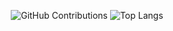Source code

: 
<div align="center">

![GitHub Contributions](https://github-readme-stats.vercel.app/api?username=normalclone&show_icons=true&theme=tokyonight)
![Top Langs](https://github-readme-stats.vercel.app/api/top-langs/?username=normalclone&layout=compact&theme=tokyonight)
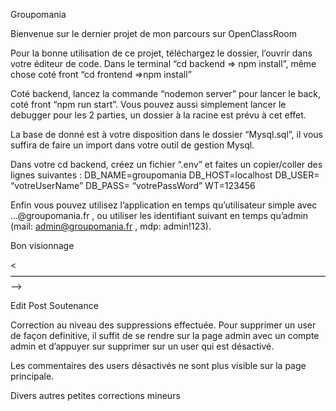 Groupomania

Bienvenue sur le dernier projet de mon parcours sur OpenClassRoom

Pour la bonne utilisation de ce projet, téléchargez le dossier, l’ouvrir dans votre éditeur de code.
Dans le terminal “cd backend => npm install”, même chose coté front “cd frontend =>npm install”

Coté backend, lancez la commande “nodemon server” pour lancer le back, coté front “npm run start”. Vous pouvez aussi simplement lancer le debugger pour les 2 parties, un dossier à la racine est prévu à cet effet.

La base de donné est à votre disposition dans le dossier “Mysql.sql”, il vous suffira de faire un import dans votre outil de gestion Mysql.

Dans votre cd backend, créez un fichier “.env” et faites un copier/coller des lignes suivantes :
DB_NAME=groupomania
DB_HOST=localhost
DB_USER= “votreUserName”
DB_PASS= “votrePassWord”
WT=123456

Enfin vous pouvez utilisez l’application en temps qu’utilisateur simple avec …@groupomania.fr , ou utiliser les identifiant suivant en temps qu’admin (mail: admin@groupomania.fr , mdp: admin!123).

Bon visionnage

<——————————————————————————————————————>

Edit Post Soutenance

Correction au niveau des suppressions effectuée. Pour supprimer un user de façon definitive, il suffit de se rendre sur la page admin avec un compte admin et d’appuyer sur supprimer sur un user qui est désactivé.

Les commentaires des users désactivés ne sont plus visible sur la page principale.

Divers autres petites corrections mineurs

# [What you need to do]
Exactly as they appear, output the line holding "Bon visionnage" and all lines after it through the end of the listing above, and only those.

# [Exercise answer]
Bon visionnage

<——————————————————————————————————————>

Edit Post Soutenance

Correction au niveau des suppressions effectuée. Pour supprimer un user de façon definitive, il suffit de se rendre sur la page admin avec un compte admin et d’appuyer sur supprimer sur un user qui est désactivé.

Les commentaires des users désactivés ne sont plus visible sur la page principale.

Divers autres petites corrections mineurs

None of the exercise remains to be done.